Hakim Agung: Putusan MK Terkait Praperadilan Bisa Dikalahkan Perma
Berita

Hakim Agung: Putusan MK Terkait Praperadilan Bisa Dikalahkan Perma

Ada tiga opsi yang bisa diambil oleh MA.

Oleh:
ANT
Bacaan 2 Menit
Hakim Agung Gayus Lumbuun. Foto: RES.
Hakim Agung Gayus Lumbuun.
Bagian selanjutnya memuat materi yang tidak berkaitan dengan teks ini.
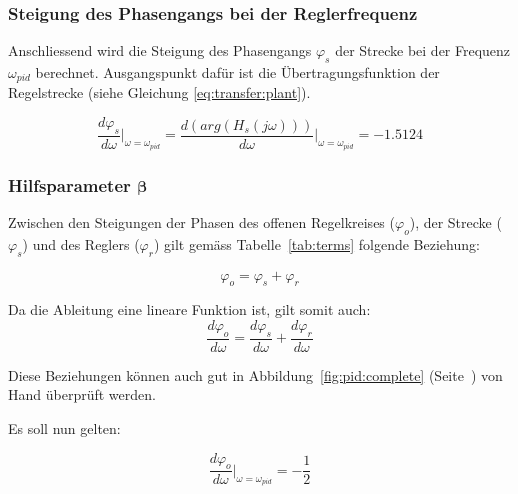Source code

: \subsubsection{Steigung des Phasengangs bei der Reglerfrequenz}

Anschliessend   wird   die   Steigung    des   Phasengangs   $\varphi_s$   der
Strecke  bei  der  Frequenz  $\omega_{pid}$  berechnet. Ausgangspunkt  daf\"ur
ist   die    \"Ubertragungsfunktion   der   Regelstrecke    (siehe   Gleichung
\ref{eq:transfer:plant}).

\begin{equation} \label{eq:transfer:plant:derivative}
    \frac{d\varphi_s}{d\omega} \biggr \rvert_{\omega=\omega_{pid}}
        = \frac{d(arg(H_s(j\omega)))}{d\omega} \biggr \rvert_{\omega=\omega_{pid}}
        = -1.5124
\end{equation}


\subsubsection{Hilfsparameter $\boldsymbol{\beta}$}

Zwischen  den Steigungen  der Phasen  des offenen  Regelkreises ($\varphi_o$),
der  Strecke  ($\varphi_s$)  und   des  Reglers  ($\varphi_r$)  gilt  gem\"ass
Tabelle~\ref{tab:terms} folgende Beziehung:

\begin{equation} \label{eq:pid:phi_sum}
    \varphi_o = \varphi_s + \varphi_r
\end{equation}

Da die Ableitung eine lineare Funktion ist, gilt somit auch:
\begin{equation} \label{eq:pid:dphi_sum}
    \frac{d\varphi_o}{d\omega} = \frac{d\varphi_s}{d\omega} + \frac{d\varphi_r}{d\omega}
\end{equation}

Diese  Beziehungen  k\"onnen   auch  gut  in  Abbildung~\ref{fig:pid:complete}
(Seite~\pageref{fig:pid:complete}) von Hand \"uberpr\"uft werden.

Es soll nun gelten:

\begin{equation} \label{eq:pid:dphi_o_target}
    \frac{d\varphi_o}{d\omega} \biggr \rvert_{\omega=\omega_{pid}} = - \frac{1}{2}
\end{equation}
Foto: RES.

Hakim Agung Gayus Lumbuun menyatakan putusan Mahkamah Konstitusi yang pada pokoknya memperluas kewenangan praperadilan di luar Pasal 77 Kitab Undang-Undang Hukum Acara Pidana (KUHAP) bisa dikalahkan oleh peraturan Mahkamah Agung (Perma) terkait sikap resmi MA dalam menjawab gejolak praperadilan yang berlangsung hingga kini.

Menurut Gayus, putusan MK bersifat terbatas karena harus sesuai dengan permohonan uji materi, tidak boleh "ultra petita", dan MK juga tidak boleh membuat norma baru.

"Sedangkan MA, berdasarkan Pasal 79 UU Nomor 4 Tahun 2004 tentang Kekuasaan Kehakiman, memiliki kewenangan untuk membuat peraturan yang setingkat dengan undang-undang demi lancarnya proses peradilan," tuturnya usai menjadi pembicara dalam diskusi bertajuk "Mendorong Penguatan Sistem Perekrutan Hakim yang Berkualitas dan Berintegritas" di Aula Universitas Al-Azhar, Jakarta, Rabu.

Belakangan ini, menurut pengamatannya, hakim cenderung ragu-ragu dalam memutus perkara praperadilan antara harus tetap mengacu pada KUHAP atau boleh menyimpang dari KUHAP, seperti yang dipraktikkan oleh hakim Sarpin Rizaldi dalam memutus praperadilan Komjen Polisi Budi Gunawan, Februari lalu.

Ditambah lagi dengan Putusan MK pada 28 April 2015 yang menambah penetapan tersangka, penyitaan, dan penggeledahan ke dalam objek praperadilan, maka beberapa hakim kemudian menggunakan putusan tersebut sebagai acuan dalam memutus perkara praperadilan.

Untuk itu, kata Gayus, MA sebagai pucuk pimpinan peradilan harus segera mengadakan rapat pleno lengkap seluruh hakim agung di MA untuk merumuskan sebuah Perma terkait sikap resmi MA akan gelombang praperadilan.

"Saya mengharapkan Perma agar bisa berlaku untuk orang di luar MA, kalau Surat Edaran MA (SEMA) kan untuk internal hakim-hakim di MA saja," tutur pria berusia 67 tahun itu.

Dia menyebutkan tiga sikap yang dapat diambil sebagai putusan resmi MA diantaranya, pertama, mengatur bahwa terobosan yang dibuat hakim Sarpin yang saat ini diikuti oleh beberapa hakim lain memang dibolehkan.

Kedua, bahwa putusan praperadilan yang paling tepat masih harus mengacu pada KUHAP sebagaimana selama ini mengingat proses revisi KUHAP yang sampai sekarang belum final.

Ketiga, hakim diberi kebebasan untuk memilih apakah dia akan memilih "cara Sarpin" atau tetap memutus berdasarkan KUHAP.